ALPHARETTA, Ga. — As of Monday night, Colonial Pipeline's four main lines are still offline after a cyberattack Friday. 

The pipeline, which supplies nearly half of the fuel for the East Coast is based in Alpharetta.

But this is not the first time the pipeline has had to shut down. According to CNBC, part or all of the Colonial Pipeline has been shut about 30 times in the past two decades.

In 2008, Georgia saw extreme gas shortages due to Hurricane Ike. Drivers were paying about $4 per gallon.

Colonial had to shut part of its pipeline because of lack of access to supply and evacuation of employees in the path of the hurricanes.

Georgians like Jon Dabney, who drives for both Uber and Lyft, remember that time all too well.

"If it becomes like it did in 2008 where there were lines in the gas station where people are getting gas cans ... without gas I don't work," he said. "If there's no gas or it becomes extremely high it's going to become very detrimental to my line of work."

Dabney, who said he works for the ridesharing apps six days a week, fills up his car for about $30 every day. He fears that this shutdown could raise prices and make him pay about $50 a tank, or $300 for the whole week.

"It was a mess," Dabney said, referring to 2008. "People were filling out gas cans, taking the gas cans home, filling three cars up at the same time. There's lines 50 cars deep to get into a gas station where the one gas station in town has gas and the rest don't. It was a mess. It was a whole family event waiting in line for gas."

Kennesaw State economics professor Roger Tutterow said the pipeline has been shut down several times before, many times due to natural disasters. He said the gas shortages from 2005 and 2008 were significant.

"We've dealt with issues with Hurricane Ike in 2008, we saw Hurricane Katrina in 2005," he said. "Disruptions to the supply chain are not new, it's just the nature of it being such a large part of the supply chain, part of the pipeline, and being a cyberattack makes it sort of novel."

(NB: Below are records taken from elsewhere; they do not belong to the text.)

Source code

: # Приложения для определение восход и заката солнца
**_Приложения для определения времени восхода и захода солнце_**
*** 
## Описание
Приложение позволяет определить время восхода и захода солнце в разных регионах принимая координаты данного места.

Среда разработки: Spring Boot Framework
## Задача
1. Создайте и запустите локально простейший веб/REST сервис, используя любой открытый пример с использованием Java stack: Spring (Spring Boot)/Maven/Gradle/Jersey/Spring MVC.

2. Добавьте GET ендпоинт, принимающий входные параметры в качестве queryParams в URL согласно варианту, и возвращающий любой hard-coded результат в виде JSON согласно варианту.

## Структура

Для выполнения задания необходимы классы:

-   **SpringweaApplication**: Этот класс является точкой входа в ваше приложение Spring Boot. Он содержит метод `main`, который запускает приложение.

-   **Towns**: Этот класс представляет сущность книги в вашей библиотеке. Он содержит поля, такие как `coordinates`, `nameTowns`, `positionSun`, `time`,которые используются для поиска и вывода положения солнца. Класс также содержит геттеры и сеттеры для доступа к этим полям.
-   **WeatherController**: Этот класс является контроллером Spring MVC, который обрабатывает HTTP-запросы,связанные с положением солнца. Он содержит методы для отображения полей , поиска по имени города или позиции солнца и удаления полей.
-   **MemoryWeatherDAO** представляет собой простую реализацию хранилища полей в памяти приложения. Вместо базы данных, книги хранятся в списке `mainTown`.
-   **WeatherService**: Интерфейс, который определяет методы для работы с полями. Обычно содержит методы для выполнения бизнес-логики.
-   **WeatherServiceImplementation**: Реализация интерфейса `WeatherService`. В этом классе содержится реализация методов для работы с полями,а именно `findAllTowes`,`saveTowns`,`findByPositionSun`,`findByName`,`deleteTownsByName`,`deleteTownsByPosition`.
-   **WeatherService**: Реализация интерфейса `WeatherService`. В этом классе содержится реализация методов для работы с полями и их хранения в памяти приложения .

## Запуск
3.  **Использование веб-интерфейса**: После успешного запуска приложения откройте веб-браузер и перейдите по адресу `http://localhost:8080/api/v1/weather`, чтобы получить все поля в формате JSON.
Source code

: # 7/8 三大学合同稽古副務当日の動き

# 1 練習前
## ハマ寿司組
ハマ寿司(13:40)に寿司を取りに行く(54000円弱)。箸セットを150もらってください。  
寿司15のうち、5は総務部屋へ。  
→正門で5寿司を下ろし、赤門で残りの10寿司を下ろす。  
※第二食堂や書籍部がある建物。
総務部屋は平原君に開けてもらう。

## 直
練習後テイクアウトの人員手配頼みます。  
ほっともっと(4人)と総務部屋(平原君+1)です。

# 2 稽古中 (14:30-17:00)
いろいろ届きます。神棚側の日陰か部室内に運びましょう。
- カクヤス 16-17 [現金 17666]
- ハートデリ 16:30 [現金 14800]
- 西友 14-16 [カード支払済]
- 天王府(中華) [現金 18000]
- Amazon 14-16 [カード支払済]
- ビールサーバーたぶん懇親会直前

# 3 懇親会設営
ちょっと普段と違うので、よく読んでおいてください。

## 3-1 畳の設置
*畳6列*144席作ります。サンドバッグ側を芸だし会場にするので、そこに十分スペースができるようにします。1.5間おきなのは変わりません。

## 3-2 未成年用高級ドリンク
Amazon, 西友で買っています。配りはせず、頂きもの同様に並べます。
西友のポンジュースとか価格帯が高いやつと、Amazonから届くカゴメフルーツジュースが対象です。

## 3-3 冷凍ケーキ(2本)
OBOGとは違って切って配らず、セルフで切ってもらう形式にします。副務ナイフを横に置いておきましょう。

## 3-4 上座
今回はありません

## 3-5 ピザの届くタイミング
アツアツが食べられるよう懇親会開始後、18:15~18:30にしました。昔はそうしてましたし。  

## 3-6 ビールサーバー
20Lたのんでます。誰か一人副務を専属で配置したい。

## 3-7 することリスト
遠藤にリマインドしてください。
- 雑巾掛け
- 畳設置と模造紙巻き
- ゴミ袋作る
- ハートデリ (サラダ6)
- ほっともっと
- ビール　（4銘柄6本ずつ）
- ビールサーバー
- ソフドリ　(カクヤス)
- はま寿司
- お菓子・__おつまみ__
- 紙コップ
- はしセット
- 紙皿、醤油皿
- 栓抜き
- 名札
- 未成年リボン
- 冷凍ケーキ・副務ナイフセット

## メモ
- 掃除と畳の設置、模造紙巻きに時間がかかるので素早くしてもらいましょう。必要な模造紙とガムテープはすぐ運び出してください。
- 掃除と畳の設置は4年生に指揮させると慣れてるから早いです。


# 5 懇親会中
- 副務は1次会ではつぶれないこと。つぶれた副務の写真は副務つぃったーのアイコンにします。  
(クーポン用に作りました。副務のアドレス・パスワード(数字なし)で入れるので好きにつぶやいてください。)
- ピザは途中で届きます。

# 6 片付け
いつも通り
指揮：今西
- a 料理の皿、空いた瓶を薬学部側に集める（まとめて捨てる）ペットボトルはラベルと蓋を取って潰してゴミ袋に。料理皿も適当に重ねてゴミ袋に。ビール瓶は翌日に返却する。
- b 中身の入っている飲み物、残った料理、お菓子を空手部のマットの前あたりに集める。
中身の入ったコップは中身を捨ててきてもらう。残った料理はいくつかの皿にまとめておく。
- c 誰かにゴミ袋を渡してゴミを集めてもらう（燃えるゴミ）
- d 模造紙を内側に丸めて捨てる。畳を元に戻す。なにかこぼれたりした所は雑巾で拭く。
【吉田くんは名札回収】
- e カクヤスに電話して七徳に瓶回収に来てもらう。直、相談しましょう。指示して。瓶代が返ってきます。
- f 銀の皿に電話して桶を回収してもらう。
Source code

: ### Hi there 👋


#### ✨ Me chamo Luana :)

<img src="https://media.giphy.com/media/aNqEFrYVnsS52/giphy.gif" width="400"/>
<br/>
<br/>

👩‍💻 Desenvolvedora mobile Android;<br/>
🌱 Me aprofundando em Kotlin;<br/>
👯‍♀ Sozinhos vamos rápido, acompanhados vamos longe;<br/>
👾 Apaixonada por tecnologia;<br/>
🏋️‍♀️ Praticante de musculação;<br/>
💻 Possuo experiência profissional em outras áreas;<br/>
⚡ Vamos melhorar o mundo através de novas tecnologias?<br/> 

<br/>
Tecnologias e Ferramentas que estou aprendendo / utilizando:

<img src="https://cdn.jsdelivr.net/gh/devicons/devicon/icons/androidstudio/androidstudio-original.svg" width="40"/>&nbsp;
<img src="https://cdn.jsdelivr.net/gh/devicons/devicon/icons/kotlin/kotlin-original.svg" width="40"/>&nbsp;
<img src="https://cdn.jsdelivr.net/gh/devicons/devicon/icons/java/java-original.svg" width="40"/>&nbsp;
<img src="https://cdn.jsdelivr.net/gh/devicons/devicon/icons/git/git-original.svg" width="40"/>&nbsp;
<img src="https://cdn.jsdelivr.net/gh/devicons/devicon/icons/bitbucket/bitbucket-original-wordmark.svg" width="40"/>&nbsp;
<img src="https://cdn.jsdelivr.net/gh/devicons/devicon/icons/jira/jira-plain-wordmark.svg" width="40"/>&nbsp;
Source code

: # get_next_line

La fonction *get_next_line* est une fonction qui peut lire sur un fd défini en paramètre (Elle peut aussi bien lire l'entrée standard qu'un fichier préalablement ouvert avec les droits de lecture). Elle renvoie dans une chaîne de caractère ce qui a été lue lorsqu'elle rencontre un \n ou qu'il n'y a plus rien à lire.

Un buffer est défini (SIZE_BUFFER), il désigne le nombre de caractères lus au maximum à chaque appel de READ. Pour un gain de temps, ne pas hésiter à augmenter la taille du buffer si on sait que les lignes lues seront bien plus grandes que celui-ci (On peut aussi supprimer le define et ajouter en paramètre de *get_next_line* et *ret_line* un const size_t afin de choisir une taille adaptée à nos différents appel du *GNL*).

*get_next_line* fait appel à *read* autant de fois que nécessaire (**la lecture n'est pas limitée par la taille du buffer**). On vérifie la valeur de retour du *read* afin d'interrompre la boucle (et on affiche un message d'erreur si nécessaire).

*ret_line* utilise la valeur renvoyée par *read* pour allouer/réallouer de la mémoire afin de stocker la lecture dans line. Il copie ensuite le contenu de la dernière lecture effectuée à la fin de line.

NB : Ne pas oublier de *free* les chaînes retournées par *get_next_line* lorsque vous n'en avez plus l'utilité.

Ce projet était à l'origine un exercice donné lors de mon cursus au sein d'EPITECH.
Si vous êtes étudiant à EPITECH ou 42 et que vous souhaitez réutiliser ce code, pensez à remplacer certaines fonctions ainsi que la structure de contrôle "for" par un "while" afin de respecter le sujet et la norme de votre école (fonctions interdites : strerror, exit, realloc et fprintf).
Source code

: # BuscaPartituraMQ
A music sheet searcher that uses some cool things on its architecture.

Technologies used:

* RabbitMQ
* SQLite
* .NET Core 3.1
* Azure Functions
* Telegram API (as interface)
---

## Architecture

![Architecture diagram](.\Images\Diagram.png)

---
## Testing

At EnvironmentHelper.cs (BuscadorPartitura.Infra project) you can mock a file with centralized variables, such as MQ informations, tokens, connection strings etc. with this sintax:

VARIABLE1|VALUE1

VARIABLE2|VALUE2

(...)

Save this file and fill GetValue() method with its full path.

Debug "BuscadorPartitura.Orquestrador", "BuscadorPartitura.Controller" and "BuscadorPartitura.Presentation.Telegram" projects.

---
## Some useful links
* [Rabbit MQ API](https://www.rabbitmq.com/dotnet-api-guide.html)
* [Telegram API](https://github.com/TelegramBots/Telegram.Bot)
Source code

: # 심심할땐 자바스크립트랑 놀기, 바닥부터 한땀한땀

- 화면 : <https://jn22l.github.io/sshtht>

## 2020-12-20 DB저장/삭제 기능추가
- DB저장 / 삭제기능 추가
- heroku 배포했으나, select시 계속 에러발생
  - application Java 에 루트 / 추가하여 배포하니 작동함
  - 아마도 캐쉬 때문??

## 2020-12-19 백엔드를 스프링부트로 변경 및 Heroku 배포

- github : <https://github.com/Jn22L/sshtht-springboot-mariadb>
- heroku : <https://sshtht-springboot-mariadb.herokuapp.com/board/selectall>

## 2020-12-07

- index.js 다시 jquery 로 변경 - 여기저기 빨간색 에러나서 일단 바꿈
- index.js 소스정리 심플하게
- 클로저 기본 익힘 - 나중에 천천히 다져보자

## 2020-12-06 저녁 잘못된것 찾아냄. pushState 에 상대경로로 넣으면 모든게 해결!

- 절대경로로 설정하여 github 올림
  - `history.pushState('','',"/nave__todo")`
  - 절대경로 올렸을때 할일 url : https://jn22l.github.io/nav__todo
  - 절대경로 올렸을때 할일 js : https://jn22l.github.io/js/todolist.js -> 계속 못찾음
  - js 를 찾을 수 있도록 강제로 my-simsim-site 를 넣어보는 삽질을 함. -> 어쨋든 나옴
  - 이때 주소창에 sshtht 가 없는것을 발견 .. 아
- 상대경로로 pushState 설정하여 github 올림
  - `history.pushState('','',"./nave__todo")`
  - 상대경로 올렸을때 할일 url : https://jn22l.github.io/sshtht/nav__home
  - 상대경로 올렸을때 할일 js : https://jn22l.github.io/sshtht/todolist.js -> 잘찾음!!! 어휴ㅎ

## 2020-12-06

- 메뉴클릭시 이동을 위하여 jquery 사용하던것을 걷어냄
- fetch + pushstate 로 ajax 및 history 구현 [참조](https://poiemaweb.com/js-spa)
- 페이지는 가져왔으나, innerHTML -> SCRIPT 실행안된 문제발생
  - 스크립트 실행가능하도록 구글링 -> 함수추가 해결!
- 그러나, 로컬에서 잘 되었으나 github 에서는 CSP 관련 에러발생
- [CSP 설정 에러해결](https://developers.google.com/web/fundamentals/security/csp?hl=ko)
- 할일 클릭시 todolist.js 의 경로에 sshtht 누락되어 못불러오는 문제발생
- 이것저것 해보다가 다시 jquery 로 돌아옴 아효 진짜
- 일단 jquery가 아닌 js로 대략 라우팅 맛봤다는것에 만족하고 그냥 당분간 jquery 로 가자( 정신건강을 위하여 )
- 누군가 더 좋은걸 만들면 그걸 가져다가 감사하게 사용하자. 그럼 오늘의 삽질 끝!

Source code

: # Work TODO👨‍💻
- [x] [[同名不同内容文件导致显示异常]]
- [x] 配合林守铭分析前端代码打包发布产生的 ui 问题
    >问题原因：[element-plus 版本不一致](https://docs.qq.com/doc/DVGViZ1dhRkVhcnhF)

Tutterow said gas prices have already increased about seven cents in the past week and will continue to rise as we reach the weekend. But he's hopeful the pipeline will come back online by the weekend and that people won't experience gas shortages like in the past.

He also urges people to not panic or run to get gas if they don't need any.

"The good news is that, like most good supply chains, we have buffers. We have inventories designed to help us in short-term disruptions," Tutterow said. "As long as we get a fairly quick resolution to this we should be able to get through this without any major adverse effect upon the economy."

He added that people might notice an increase in gas prices as we come out of the pandemic because more people are on the road now, so demand is up.

"If we roll back the clock a year ago, the question was what to do with all the oil," he recalled. "In the heart of the pandemic, April 2020, we had a glut of oil and the price of crude oil dropped down to $20 a barrel and we're back to $60 a barrel so the year-to-year comparison looks even more pronounced because of the effect of the pandemic on crude oil and gasoline prices in 2020."